1861 - The second edition of the Flowers of Evil is released, expanded by thirty-five new poems; the suppressed poems are not included. Soon afterwards it is issued periodically (in Revue Européenne) and then as a separate brochure of the studies on Richard Wagner. New reward in the total of three hundred francs. Other more threatening signs of his old illness. His mental and material situation is catastrophic; nevertheless he often publishes and surrounds himself with - often unrealised - literary plans. Failed attempt for candidature into the Academy.
1863 The bankruptcy of publisher Poulet-Malassis also directly affects Baudelaire with the annulment of the prepared four-volume issue of his works.

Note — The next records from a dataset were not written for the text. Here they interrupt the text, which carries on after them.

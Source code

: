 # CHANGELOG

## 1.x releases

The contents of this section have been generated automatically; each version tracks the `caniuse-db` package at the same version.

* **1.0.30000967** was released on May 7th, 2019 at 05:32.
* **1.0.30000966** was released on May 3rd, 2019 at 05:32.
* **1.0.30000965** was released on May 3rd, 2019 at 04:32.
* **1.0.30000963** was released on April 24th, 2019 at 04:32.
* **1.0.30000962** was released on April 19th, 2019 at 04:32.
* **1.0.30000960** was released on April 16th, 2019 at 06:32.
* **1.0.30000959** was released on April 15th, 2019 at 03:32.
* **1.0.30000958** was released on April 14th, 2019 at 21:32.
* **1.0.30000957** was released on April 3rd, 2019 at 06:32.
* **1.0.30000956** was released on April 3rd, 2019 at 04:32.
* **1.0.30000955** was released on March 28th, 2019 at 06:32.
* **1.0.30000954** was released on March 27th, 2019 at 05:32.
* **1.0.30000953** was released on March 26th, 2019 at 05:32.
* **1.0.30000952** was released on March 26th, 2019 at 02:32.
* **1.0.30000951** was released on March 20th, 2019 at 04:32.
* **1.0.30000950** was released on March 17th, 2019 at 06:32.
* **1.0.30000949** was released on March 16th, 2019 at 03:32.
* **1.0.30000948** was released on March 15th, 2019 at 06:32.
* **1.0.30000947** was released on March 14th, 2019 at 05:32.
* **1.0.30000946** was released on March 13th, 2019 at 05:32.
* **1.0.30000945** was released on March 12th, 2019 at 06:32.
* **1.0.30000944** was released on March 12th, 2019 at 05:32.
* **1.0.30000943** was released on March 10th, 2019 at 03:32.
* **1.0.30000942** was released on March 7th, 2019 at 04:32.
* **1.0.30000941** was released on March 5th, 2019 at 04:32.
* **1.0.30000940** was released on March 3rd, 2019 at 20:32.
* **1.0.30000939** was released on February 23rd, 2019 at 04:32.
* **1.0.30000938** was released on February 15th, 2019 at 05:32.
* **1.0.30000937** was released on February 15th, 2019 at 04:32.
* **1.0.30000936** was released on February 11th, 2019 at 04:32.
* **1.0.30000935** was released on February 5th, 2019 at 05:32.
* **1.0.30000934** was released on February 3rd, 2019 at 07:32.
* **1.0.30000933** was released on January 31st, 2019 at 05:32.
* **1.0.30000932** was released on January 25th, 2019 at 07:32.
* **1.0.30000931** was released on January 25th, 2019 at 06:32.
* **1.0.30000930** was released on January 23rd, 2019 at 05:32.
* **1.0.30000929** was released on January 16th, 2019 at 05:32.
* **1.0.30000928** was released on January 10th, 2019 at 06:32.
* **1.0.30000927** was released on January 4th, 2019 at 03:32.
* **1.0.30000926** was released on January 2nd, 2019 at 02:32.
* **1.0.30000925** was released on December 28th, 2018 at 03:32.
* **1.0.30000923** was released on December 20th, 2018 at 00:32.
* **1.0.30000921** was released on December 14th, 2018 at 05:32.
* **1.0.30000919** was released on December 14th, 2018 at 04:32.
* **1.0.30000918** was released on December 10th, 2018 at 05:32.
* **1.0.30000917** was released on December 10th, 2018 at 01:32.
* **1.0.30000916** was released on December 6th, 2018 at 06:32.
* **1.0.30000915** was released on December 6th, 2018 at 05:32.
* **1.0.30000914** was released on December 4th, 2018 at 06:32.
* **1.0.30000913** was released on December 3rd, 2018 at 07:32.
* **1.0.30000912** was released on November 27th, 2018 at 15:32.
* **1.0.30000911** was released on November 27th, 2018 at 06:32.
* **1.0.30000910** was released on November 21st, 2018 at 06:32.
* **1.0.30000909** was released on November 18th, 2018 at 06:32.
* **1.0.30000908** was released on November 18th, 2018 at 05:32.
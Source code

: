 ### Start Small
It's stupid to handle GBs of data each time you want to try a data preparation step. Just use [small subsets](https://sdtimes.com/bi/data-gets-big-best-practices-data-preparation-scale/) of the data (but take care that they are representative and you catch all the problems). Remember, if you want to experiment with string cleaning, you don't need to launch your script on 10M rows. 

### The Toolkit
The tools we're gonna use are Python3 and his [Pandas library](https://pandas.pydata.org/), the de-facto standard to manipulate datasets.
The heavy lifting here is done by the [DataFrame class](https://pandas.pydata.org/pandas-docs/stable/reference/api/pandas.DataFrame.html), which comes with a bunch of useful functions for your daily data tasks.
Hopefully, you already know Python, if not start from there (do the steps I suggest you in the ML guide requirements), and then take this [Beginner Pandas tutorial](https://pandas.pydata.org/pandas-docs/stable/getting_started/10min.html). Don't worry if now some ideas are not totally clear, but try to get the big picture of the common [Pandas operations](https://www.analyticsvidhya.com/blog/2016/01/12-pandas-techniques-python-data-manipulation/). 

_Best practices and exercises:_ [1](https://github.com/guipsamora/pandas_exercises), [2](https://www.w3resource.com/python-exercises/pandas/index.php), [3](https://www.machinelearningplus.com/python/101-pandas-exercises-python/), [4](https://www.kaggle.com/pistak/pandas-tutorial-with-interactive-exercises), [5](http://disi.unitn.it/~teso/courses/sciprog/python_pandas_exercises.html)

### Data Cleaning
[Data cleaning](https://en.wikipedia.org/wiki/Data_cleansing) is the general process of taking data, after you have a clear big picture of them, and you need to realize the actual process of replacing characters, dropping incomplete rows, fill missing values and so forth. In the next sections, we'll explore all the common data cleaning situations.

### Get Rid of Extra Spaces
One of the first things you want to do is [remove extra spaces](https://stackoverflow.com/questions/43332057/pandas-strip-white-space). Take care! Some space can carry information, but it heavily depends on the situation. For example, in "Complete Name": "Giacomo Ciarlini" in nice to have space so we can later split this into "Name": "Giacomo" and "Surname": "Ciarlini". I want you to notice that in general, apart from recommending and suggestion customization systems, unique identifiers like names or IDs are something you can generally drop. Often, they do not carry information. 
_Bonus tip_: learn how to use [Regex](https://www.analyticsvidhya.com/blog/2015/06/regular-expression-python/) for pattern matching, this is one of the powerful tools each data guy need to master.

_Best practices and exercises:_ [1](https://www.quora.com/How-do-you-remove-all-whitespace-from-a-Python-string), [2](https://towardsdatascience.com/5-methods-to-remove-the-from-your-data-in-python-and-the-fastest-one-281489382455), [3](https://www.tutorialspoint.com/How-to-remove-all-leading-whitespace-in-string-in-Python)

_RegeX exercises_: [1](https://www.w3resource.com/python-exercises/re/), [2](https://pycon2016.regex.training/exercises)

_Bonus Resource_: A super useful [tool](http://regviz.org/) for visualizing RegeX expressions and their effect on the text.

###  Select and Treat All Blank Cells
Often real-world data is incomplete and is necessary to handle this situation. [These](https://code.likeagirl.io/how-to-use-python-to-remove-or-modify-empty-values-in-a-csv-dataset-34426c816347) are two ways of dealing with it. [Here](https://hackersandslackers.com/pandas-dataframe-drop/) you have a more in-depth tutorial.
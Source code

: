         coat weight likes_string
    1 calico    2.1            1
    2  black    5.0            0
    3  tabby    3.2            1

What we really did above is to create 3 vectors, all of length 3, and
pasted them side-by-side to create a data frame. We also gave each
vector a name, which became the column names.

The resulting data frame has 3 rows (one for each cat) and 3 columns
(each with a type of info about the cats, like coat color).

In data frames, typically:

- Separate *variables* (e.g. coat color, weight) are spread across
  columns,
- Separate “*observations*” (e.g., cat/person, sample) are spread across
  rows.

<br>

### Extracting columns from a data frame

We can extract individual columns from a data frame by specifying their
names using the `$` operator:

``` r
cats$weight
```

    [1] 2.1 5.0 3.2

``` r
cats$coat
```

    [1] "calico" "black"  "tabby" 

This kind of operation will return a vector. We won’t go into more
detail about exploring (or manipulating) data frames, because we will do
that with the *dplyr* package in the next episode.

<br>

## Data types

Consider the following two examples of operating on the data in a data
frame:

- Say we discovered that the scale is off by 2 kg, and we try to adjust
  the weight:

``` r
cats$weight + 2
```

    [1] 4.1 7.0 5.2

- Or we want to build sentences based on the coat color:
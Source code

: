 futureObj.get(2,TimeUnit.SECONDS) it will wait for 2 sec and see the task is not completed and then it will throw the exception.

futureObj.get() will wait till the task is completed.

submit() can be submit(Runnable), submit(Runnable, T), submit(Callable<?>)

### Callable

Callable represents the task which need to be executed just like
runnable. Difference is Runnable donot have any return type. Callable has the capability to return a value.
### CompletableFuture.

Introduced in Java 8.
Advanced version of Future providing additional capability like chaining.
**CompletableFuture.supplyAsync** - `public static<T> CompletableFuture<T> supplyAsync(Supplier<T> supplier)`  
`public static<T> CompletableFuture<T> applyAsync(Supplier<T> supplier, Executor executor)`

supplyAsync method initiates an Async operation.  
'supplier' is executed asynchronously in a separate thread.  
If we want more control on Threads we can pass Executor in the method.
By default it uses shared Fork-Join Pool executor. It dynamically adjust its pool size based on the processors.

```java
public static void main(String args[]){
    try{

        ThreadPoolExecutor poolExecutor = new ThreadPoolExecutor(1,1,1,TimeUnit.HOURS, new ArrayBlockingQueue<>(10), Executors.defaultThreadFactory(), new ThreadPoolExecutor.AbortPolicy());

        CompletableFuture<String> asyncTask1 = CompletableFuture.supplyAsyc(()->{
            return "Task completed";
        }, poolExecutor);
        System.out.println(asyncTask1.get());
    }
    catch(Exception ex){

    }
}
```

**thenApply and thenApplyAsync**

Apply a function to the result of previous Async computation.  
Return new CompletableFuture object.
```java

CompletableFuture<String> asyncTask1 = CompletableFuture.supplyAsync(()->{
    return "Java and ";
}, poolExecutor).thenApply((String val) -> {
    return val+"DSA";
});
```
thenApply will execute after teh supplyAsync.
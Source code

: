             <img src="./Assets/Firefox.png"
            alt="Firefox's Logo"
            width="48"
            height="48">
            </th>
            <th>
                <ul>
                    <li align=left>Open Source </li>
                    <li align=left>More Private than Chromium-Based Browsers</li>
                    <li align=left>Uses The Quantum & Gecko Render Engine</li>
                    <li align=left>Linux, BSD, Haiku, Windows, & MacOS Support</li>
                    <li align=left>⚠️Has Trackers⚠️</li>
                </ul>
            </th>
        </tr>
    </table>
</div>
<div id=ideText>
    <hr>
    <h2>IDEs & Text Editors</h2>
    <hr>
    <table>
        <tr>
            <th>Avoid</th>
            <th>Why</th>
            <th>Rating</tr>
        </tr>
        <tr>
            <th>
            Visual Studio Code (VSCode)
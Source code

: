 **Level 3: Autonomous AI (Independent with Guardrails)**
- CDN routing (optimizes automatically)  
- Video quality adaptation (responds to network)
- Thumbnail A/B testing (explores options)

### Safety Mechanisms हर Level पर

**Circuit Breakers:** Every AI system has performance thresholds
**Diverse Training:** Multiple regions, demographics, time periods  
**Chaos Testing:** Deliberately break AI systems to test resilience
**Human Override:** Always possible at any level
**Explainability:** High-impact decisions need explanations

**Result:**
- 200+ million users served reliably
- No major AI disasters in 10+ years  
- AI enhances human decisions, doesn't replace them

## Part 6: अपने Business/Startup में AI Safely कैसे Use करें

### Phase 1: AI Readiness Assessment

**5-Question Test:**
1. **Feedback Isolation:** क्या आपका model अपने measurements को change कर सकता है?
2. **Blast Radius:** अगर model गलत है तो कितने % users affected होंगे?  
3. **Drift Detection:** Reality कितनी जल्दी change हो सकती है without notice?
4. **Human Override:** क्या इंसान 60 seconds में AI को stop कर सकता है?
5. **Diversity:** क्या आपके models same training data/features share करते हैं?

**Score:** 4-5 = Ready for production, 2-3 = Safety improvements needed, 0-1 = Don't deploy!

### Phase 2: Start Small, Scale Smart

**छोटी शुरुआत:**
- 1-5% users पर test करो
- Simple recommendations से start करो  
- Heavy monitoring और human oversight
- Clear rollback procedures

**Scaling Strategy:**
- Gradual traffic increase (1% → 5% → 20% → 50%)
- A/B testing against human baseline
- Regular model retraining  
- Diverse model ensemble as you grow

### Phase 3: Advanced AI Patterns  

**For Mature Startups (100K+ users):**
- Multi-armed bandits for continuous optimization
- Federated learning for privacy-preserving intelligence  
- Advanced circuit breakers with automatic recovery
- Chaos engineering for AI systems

In November he publishes one of his most significant studies in Figaro, devoted to the painter and sketcher Constantin Guys: Painter of Modern Life. Michel Lévy paid the poet a lump sum of two thousand francs for all copyrights to complete the five-volume issue of the works of E.A.Poe.
1864 The poet departs for Brussels on 24 April. Failed lecture cycle in May, on the works of Delacroix, the poems of Gaulier and on the effects of drugs. In June, a new and this time utterly unsuccessful attempt at organising lectures. Meanwhile, in Paris his translation of Poe's essay Eureka is published as the fourth volume of the works of the American poet.
1865 With regards to health and finances, Baudelaire's situation in Belgium is beyond desperation and - according to Poulet-Malassis - his work disability is crippling. In July he spends two-weeks in Paris and at the Honfleur with his mother, who gives him two thousand francs at his disposal, in order to pay out at least a part of his debts at Auguste Poulet-Malassis, who - besides the wife of Victor Hugo, whom he visits in Brussels - is (according to the text of a well-known dedication) the only being, whose smile calmed his Belgian sorrow. Michel Lévy publishes Grotesque and Serious Stories, the last book of Baudelaire's translations of Poe's collected writings.
1866 - In March, accompanied by Poulet-Malassis, Charles Baudelaire visits the sketcher and engraver Félicien Rops in Namur as in the previous year. When touring the Church of St. Loup, suffering from serious bouts of dizziness, he collapses. A brain stroke follows almost immediately, resulting in the paralysis of the right side of his body and a quickly progressing loss of speech - aphasia, which accompanies him until the end of his life. The last book, which was still released during his lifetime, The Wrecks, (Les Epaves), is issued as an exclusive edition in two hundred and sixty copies. On 2 June 1866, after almost two months in the general hospital of St. John's and St' Elizabeth's in Brussels and following a temporary stay in a hotel for several weeks, his mother takes the poet to Paris. On 4 July 1866 he is treated at the clinic of Emil Dumas in Chaillot. The Ministry of Education accepts part of the expenses for his hospitalization - upon the request of his group of literary friends, including Banville, Leconte de Lisle, Saint-Beauve and Mérimé.
1867 Charles Baudelaire dies on 31 August 1867 at the eleventh hour: he is buried on 2 September in the Montparnasse cemetery. His friends, Théodor de Banville and Charles Asselineau, speak over his grave. Publisher Michel Lévy, who already owned all copyrights to Baudelaire's translations of Poe's works, also purchases the rights to all original works of the poet at a public auction. In 1868 to 1870 he publishes the collection of volumes for the first time.